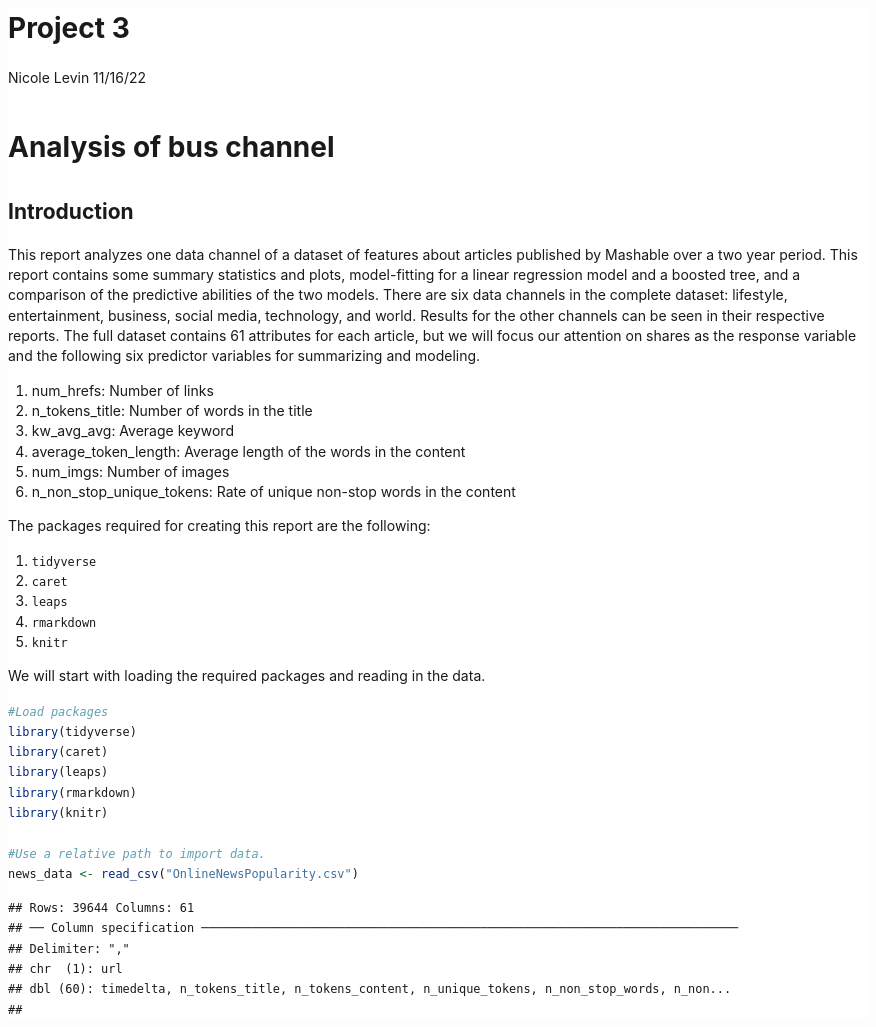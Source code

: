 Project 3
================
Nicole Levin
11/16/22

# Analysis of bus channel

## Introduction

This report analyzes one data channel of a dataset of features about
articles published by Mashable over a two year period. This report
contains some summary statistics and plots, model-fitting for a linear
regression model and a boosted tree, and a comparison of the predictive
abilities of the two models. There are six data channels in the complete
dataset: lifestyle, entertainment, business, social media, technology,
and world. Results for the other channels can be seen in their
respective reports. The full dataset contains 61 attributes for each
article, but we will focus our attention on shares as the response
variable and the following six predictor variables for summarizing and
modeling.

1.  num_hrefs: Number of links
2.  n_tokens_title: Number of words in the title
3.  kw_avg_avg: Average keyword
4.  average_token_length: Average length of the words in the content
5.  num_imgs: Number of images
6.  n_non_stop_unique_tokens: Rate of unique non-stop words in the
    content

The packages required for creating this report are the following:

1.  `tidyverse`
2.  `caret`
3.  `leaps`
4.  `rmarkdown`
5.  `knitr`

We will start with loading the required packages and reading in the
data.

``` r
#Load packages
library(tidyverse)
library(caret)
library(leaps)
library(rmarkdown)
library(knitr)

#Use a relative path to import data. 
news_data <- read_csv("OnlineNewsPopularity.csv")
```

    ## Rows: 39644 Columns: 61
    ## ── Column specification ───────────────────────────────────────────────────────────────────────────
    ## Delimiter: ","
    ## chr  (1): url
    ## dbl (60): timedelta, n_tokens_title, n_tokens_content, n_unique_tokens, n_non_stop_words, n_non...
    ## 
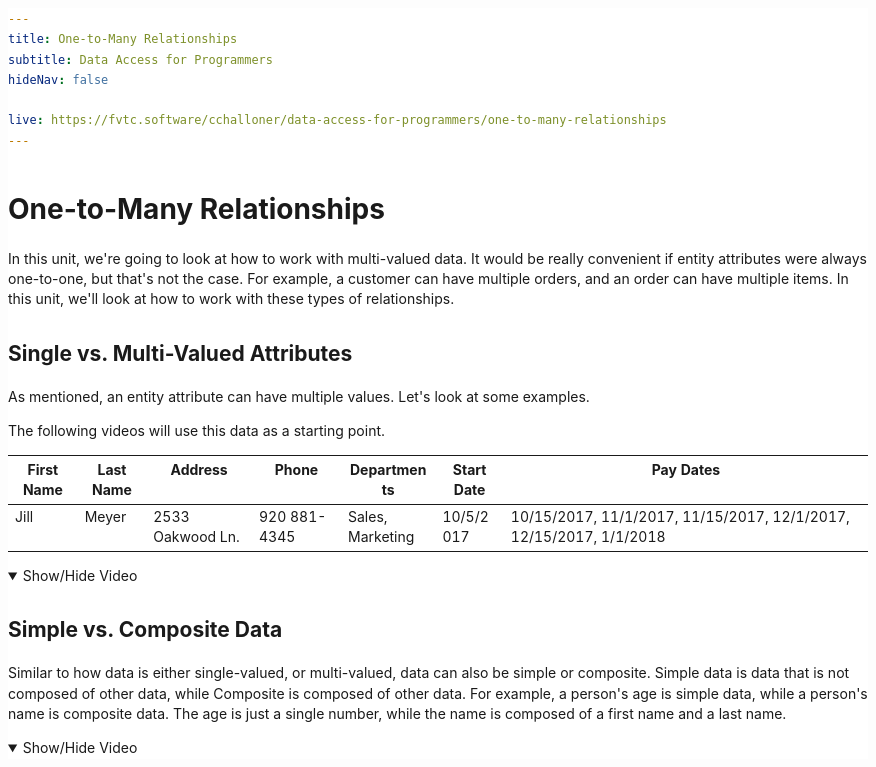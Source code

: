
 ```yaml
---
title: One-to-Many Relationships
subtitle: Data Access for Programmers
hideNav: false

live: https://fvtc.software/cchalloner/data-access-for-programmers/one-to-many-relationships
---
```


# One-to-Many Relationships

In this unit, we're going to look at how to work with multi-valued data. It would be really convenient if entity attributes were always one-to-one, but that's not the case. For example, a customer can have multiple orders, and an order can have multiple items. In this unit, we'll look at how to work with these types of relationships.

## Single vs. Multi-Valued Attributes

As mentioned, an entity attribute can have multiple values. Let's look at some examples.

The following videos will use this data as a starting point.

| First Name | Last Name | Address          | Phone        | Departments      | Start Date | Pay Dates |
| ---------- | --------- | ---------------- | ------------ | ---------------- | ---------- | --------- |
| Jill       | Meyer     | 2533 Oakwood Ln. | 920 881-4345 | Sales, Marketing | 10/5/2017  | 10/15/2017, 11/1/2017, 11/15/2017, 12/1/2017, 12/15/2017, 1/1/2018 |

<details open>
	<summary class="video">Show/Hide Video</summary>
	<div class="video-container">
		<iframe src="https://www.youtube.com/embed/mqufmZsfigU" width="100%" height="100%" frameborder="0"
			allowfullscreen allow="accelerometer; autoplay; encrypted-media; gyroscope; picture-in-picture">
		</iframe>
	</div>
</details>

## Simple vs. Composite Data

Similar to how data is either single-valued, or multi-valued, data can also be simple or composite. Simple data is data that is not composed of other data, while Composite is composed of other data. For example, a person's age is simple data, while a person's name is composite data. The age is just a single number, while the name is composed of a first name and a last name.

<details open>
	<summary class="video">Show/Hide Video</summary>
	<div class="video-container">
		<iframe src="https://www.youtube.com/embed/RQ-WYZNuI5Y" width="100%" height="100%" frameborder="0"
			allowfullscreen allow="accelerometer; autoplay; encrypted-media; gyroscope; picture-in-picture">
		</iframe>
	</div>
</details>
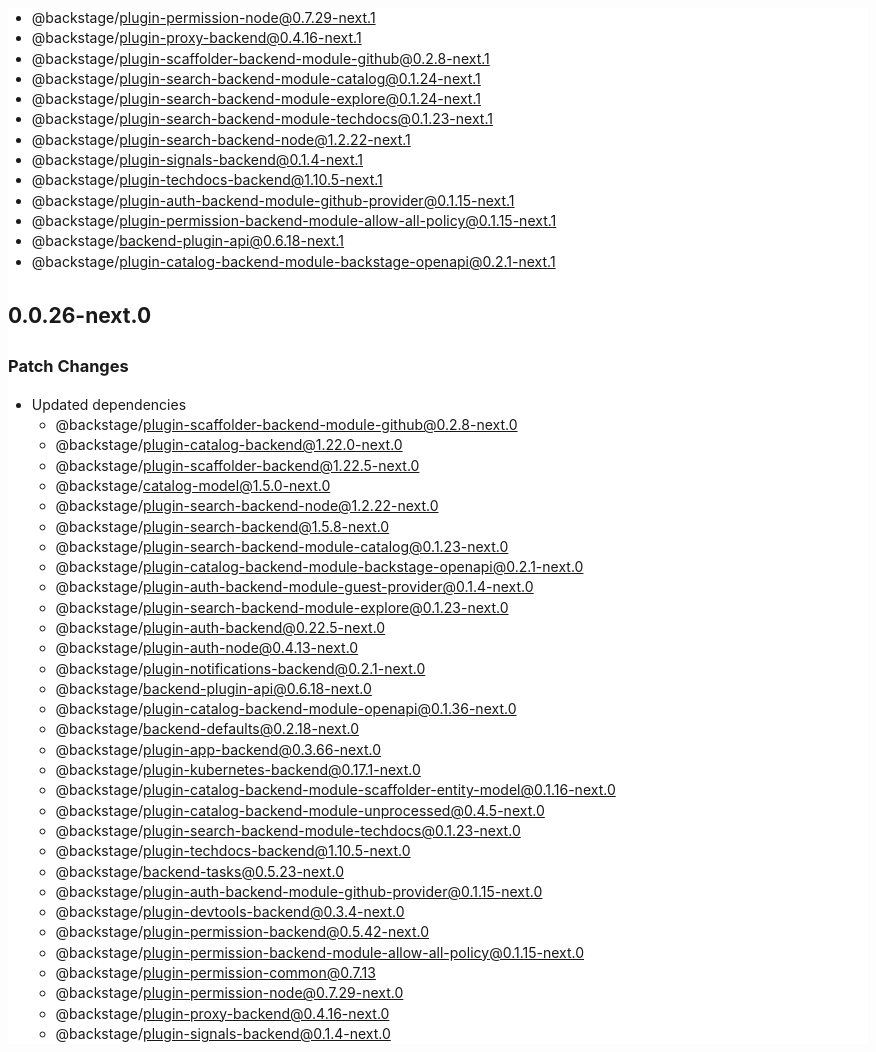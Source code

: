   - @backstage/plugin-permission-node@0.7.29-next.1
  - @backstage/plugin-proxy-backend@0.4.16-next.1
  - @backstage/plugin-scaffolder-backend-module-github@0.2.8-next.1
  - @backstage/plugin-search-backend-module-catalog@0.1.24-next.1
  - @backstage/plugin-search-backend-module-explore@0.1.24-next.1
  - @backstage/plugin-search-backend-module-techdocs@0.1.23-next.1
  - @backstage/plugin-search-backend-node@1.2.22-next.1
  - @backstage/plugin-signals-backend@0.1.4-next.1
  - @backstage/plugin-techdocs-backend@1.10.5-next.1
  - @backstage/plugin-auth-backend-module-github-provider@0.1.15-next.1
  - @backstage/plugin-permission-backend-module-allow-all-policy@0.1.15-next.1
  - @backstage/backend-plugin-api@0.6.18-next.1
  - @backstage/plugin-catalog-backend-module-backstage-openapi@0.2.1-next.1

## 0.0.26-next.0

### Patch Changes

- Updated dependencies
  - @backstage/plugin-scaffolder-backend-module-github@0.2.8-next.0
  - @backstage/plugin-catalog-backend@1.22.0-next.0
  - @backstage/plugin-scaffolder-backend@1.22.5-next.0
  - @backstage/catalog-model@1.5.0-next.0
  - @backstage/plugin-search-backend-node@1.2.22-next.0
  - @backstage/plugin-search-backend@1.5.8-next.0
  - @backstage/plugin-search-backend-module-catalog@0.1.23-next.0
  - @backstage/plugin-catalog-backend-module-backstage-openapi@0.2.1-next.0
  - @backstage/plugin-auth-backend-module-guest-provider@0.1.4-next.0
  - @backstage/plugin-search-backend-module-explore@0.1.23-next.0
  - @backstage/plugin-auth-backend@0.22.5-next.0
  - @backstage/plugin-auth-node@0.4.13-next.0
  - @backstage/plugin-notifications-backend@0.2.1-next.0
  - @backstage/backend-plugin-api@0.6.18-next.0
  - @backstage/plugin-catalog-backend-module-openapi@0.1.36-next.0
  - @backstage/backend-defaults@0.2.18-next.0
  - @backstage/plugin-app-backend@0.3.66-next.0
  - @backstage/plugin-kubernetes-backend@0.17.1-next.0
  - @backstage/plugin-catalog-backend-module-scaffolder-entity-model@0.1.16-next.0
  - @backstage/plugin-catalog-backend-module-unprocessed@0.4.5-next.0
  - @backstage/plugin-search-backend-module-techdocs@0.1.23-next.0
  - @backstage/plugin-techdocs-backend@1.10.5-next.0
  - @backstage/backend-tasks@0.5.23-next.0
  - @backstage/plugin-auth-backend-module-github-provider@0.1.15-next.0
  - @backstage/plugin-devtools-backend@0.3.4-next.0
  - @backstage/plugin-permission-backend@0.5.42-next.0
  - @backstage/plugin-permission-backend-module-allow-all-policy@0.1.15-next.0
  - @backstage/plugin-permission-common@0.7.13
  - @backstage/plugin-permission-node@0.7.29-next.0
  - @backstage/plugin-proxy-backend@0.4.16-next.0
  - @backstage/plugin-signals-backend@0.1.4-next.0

----------------------------------------

Your copy of the entries must be exact and must not include any of their pictures.

Source code

: Project 3
================
Nicole Levin
11/16/22

# Analysis of bus channel

## Introduction

This report analyzes one data channel of a dataset of features about
articles published by Mashable over a two year period. This report
contains some summary statistics and plots, model-fitting for a linear
regression model and a boosted tree, and a comparison of the predictive
abilities of the two models. There are six data channels in the complete
dataset: lifestyle, entertainment, business, social media, technology,
and world. Results for the other channels can be seen in their
respective reports. The full dataset contains 61 attributes for each
article, but we will focus our attention on shares as the response
variable and the following six predictor variables for summarizing and
modeling.

1.  num_hrefs: Number of links
2.  n_tokens_title: Number of words in the title
3.  kw_avg_avg: Average keyword
4.  average_token_length: Average length of the words in the content
5.  num_imgs: Number of images
6.  n_non_stop_unique_tokens: Rate of unique non-stop words in the
    content

The packages required for creating this report are the following:

1.  `tidyverse`
2.  `caret`
3.  `leaps`
4.  `rmarkdown`
5.  `knitr`

We will start with loading the required packages and reading in the
data.

``` r
#Load packages
library(tidyverse)
library(caret)
library(leaps)
library(rmarkdown)
library(knitr)

#Use a relative path to import data. 
news_data <- read_csv("OnlineNewsPopularity.csv")
```

    ## Rows: 39644 Columns: 61
    ## ── Column specification ───────────────────────────────────────────────────────────────────────────
    ## Delimiter: ","
    ## chr  (1): url
    ## dbl (60): timedelta, n_tokens_title, n_tokens_content, n_unique_tokens, n_non_stop_words, n_non...
    ## 
Source code

:
 ```yaml
---
title: One-to-Many Relationships
subtitle: Data Access for Programmers
hideNav: false

live: https://fvtc.software/cchalloner/data-access-for-programmers/one-to-many-relationships
---
```


# One-to-Many Relationships

In this unit, we're going to look at how to work with multi-valued data. It would be really convenient if entity attributes were always one-to-one, but that's not the case. For example, a customer can have multiple orders, and an order can have multiple items. In this unit, we'll look at how to work with these types of relationships.

## Single vs. Multi-Valued Attributes

As mentioned, an entity attribute can have multiple values. Let's look at some examples.

The following videos will use this data as a starting point.

| First Name | Last Name | Address          | Phone        | Departments      | Start Date | Pay Dates |
| ---------- | --------- | ---------------- | ------------ | ---------------- | ---------- | --------- |
| Jill       | Meyer     | 2533 Oakwood Ln. | 920 881-4345 | Sales, Marketing | 10/5/2017  | 10/15/2017, 11/1/2017, 11/15/2017, 12/1/2017, 12/15/2017, 1/1/2018 |

<details open>
	<summary class="video">Show/Hide Video</summary>
	<div class="video-container">
		<iframe src="https://www.youtube.com/embed/mqufmZsfigU" width="100%" height="100%" frameborder="0"
			allowfullscreen allow="accelerometer; autoplay; encrypted-media; gyroscope; picture-in-picture">
		</iframe>
	</div>
</details>

## Simple vs. Composite Data

Similar to how data is either single-valued, or multi-valued, data can also be simple or composite. Simple data is data that is not composed of other data, while Composite is composed of other data. For example, a person's age is simple data, while a person's name is composite data. The age is just a single number, while the name is composed of a first name and a last name.

<details open>
	<summary class="video">Show/Hide Video</summary>
	<div class="video-container">
		<iframe src="https://www.youtube.com/embed/RQ-WYZNuI5Y" width="100%" height="100%" frameborder="0"
			allowfullscreen allow="accelerometer; autoplay; encrypted-media; gyroscope; picture-in-picture">
		</iframe>
	</div>
</details>
Source code

:   - @backstage/plugin-permission-node@0.7.29-next.1
  - @backstage/plugin-proxy-backend@0.4.16-next.1
  - @backstage/plugin-scaffolder-backend-module-github@0.2.8-next.1
  - @backstage/plugin-search-backend-module-catalog@0.1.24-next.1
  - @backstage/plugin-search-backend-module-explore@0.1.24-next.1
  - @backstage/plugin-search-backend-module-techdocs@0.1.23-next.1
  - @backstage/plugin-search-backend-node@1.2.22-next.1
  - @backstage/plugin-signals-backend@0.1.4-next.1
  - @backstage/plugin-techdocs-backend@1.10.5-next.1
  - @backstage/plugin-auth-backend-module-github-provider@0.1.15-next.1
  - @backstage/plugin-permission-backend-module-allow-all-policy@0.1.15-next.1
  - @backstage/backend-plugin-api@0.6.18-next.1
  - @backstage/plugin-catalog-backend-module-backstage-openapi@0.2.1-next.1

## 0.0.26-next.0

### Patch Changes

- Updated dependencies
  - @backstage/plugin-scaffolder-backend-module-github@0.2.8-next.0
  - @backstage/plugin-catalog-backend@1.22.0-next.0
  - @backstage/plugin-scaffolder-backend@1.22.5-next.0
  - @backstage/catalog-model@1.5.0-next.0
  - @backstage/plugin-search-backend-node@1.2.22-next.0
  - @backstage/plugin-search-backend@1.5.8-next.0
  - @backstage/plugin-search-backend-module-catalog@0.1.23-next.0
  - @backstage/plugin-catalog-backend-module-backstage-openapi@0.2.1-next.0
  - @backstage/plugin-auth-backend-module-guest-provider@0.1.4-next.0
  - @backstage/plugin-search-backend-module-explore@0.1.23-next.0
  - @backstage/plugin-auth-backend@0.22.5-next.0
  - @backstage/plugin-auth-node@0.4.13-next.0
  - @backstage/plugin-notifications-backend@0.2.1-next.0
  - @backstage/backend-plugin-api@0.6.18-next.0
  - @backstage/plugin-catalog-backend-module-openapi@0.1.36-next.0
  - @backstage/backend-defaults@0.2.18-next.0
  - @backstage/plugin-app-backend@0.3.66-next.0
  - @backstage/plugin-kubernetes-backend@0.17.1-next.0
  - @backstage/plugin-catalog-backend-module-scaffolder-entity-model@0.1.16-next.0
  - @backstage/plugin-catalog-backend-module-unprocessed@0.4.5-next.0
  - @backstage/plugin-search-backend-module-techdocs@0.1.23-next.0
  - @backstage/plugin-techdocs-backend@1.10.5-next.0
  - @backstage/backend-tasks@0.5.23-next.0
  - @backstage/plugin-auth-backend-module-github-provider@0.1.15-next.0
  - @backstage/plugin-devtools-backend@0.3.4-next.0
  - @backstage/plugin-permission-backend@0.5.42-next.0
  - @backstage/plugin-permission-backend-module-allow-all-policy@0.1.15-next.0
  - @backstage/plugin-permission-common@0.7.13
  - @backstage/plugin-permission-node@0.7.29-next.0
  - @backstage/plugin-proxy-backend@0.4.16-next.0
  - @backstage/plugin-signals-backend@0.1.4-next.0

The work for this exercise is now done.